*DIRECTIONS FOR THIS TASK:* Before copying the entries, remove the pictures; everything else stays exactly as it is.

*DATA:*
──────

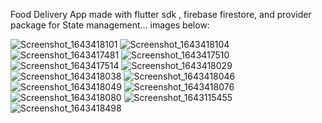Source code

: Food Delivery App made with flutter sdk , firebase firestore, and provider package for State management...
images below:


![Screenshot_1643418101](https://user-images.githubusercontent.com/84783427/151641065-f16f3e7f-4632-4e73-abf4-1155012d220e.png)
![Screenshot_1643418104](https://user-images.githubusercontent.com/84783427/151641068-9cad476b-c40f-4c0d-a0ea-371a57bd230b.png)
![Screenshot_1643417481](https://user-images.githubusercontent.com/84783427/151641379-8345fcbc-d9f2-49b0-a827-7b17d2a9ad5c.png)
![Screenshot_1643417510](https://user-images.githubusercontent.com/84783427/151641422-a0fe4fb8-a828-48c4-86ed-23461009c542.png)
![Screenshot_1643417514](https://user-images.githubusercontent.com/84783427/151641428-5b9929bd-4165-4aa3-ae74-ea3617e63499.png)
![Screenshot_1643418029](https://user-images.githubusercontent.com/84783427/151641433-a7da488c-1ec3-48ff-ac13-79d2d6ec8ee2.png)
![Screenshot_1643418038](https://user-images.githubusercontent.com/84783427/151641462-cfab169b-e680-432b-ad4b-d1cd35297322.png)
![Screenshot_1643418046](https://user-images.githubusercontent.com/84783427/151641468-967bfccb-a19c-45d6-a08c-ce7ecfba54d1.png)
![Screenshot_1643418049](https://user-images.githubusercontent.com/84783427/151641479-e8e7d07c-d9da-41b0-99aa-e2e122f98018.png)
![Screenshot_1643418076](https://user-images.githubusercontent.com/84783427/151641486-0f6091f4-b7ec-4a44-95e4-6250962c5b88.png)
![Screenshot_1643418080](https://user-images.githubusercontent.com/84783427/151641489-77eb1bfa-1d42-4404-b6ae-19ac6c062e39.png)
![Screenshot_1643115455](https://user-images.githubusercontent.com/84783427/151641495-ed83318e-0490-41d7-a7f1-20cb85b8ca4e.png)
![Screenshot_1643418498](https://user-images.githubusercontent.com/84783427/151641499-fe001538-01be-40e6-9c7e-153efd10bb1b.png)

──────

*EXERCISE RESULT:*
Source code

: Food Delivery App made with flutter sdk , firebase firestore, and provider package for State management...
images below:


![Screenshot_1643418101](https://user-images.githubusercontent.com/84783427/151641065-f16f3e7f-4632-4e73-abf4-1155012d220e.png)
![Screenshot_1643418104](https://user-images.githubusercontent.com/84783427/151641068-9cad476b-c40f-4c0d-a0ea-371a57bd230b.png)
![Screenshot_1643417481](https://user-images.githubusercontent.com/84783427/151641379-8345fcbc-d9f2-49b0-a827-7b17d2a9ad5c.png)
![Screenshot_1643417510](https://user-images.githubusercontent.com/84783427/151641422-a0fe4fb8-a828-48c4-86ed-23461009c542.png)
![Screenshot_1643417514](https://user-images.githubusercontent.com/84783427/151641428-5b9929bd-4165-4aa3-ae74-ea3617e63499.png)
![Screenshot_1643418029](https://user-images.githubusercontent.com/84783427/151641433-a7da488c-1ec3-48ff-ac13-79d2d6ec8ee2.png)
![Screenshot_1643418038](https://user-images.githubusercontent.com/84783427/151641462-cfab169b-e680-432b-ad4b-d1cd35297322.png)
![Screenshot_1643418046](https://user-images.githubusercontent.com/84783427/151641468-967bfccb-a19c-45d6-a08c-ce7ecfba54d1.png)
![Screenshot_1643418049](https://user-images.githubusercontent.com/84783427/151641479-e8e7d07c-d9da-41b0-99aa-e2e122f98018.png)
![Screenshot_1643418076](https://user-images.githubusercontent.com/84783427/151641486-0f6091f4-b7ec-4a44-95e4-6250962c5b88.png)
![Screenshot_1643418080](https://user-images.githubusercontent.com/84783427/151641489-77eb1bfa-1d42-4404-b6ae-19ac6c062e39.png)
![Screenshot_1643115455](https://user-images.githubusercontent.com/84783427/151641495-ed83318e-0490-41d7-a7f1-20cb85b8ca4e.png)
![Screenshot_1643418498](https://user-images.githubusercontent.com/84783427/151641499-fe001538-01be-40e6-9c7e-153efd10bb1b.png)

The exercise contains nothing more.